**Work to complete:** For each entry, return the text exactly and omit any image.
═══ Task inputs
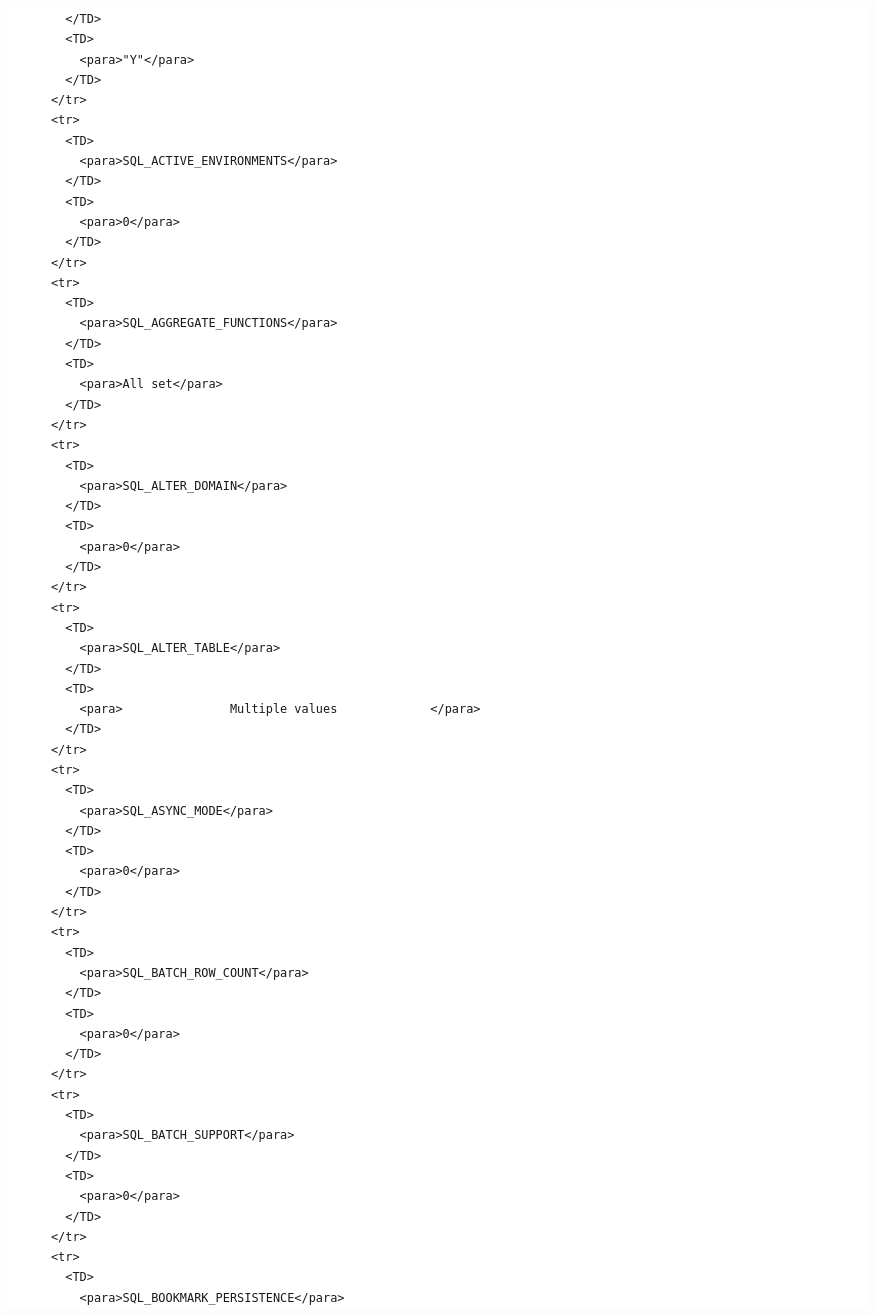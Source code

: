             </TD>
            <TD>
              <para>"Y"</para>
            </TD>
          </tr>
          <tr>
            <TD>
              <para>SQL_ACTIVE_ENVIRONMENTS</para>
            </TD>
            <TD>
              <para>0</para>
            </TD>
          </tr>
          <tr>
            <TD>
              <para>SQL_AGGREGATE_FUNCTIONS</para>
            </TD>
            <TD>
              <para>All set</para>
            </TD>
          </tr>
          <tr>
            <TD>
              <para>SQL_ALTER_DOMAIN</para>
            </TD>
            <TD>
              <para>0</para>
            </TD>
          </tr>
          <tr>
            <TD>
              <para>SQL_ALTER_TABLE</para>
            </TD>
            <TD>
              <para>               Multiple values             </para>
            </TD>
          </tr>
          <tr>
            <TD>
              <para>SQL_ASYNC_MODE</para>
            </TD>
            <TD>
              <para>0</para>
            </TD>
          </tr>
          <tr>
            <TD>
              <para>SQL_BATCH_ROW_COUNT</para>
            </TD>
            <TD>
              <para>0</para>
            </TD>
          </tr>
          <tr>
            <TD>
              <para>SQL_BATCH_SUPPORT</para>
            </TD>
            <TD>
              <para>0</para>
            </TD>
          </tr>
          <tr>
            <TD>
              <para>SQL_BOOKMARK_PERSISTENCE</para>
══════
**Answer section:**
Source code

:             </TD>
            <TD>
              <para>"Y"</para>
            </TD>
          </tr>
          <tr>
            <TD>
              <para>SQL_ACTIVE_ENVIRONMENTS</para>
            </TD>
            <TD>
              <para>0</para>
            </TD>
          </tr>
          <tr>
            <TD>
              <para>SQL_AGGREGATE_FUNCTIONS</para>
            </TD>
            <TD>
              <para>All set</para>
            </TD>
          </tr>
          <tr>
            <TD>
              <para>SQL_ALTER_DOMAIN</para>
            </TD>
            <TD>
              <para>0</para>
            </TD>
          </tr>
          <tr>
            <TD>
              <para>SQL_ALTER_TABLE</para>
            </TD>
            <TD>
              <para>               Multiple values             </para>
            </TD>
          </tr>
          <tr>
            <TD>
              <para>SQL_ASYNC_MODE</para>
            </TD>
            <TD>
              <para>0</para>
            </TD>
          </tr>
          <tr>
            <TD>
              <para>SQL_BATCH_ROW_COUNT</para>
            </TD>
            <TD>
              <para>0</para>
            </TD>
          </tr>
          <tr>
            <TD>
              <para>SQL_BATCH_SUPPORT</para>
            </TD>
            <TD>
              <para>0</para>
            </TD>
          </tr>
          <tr>
            <TD>
              <para>SQL_BOOKMARK_PERSISTENCE</para>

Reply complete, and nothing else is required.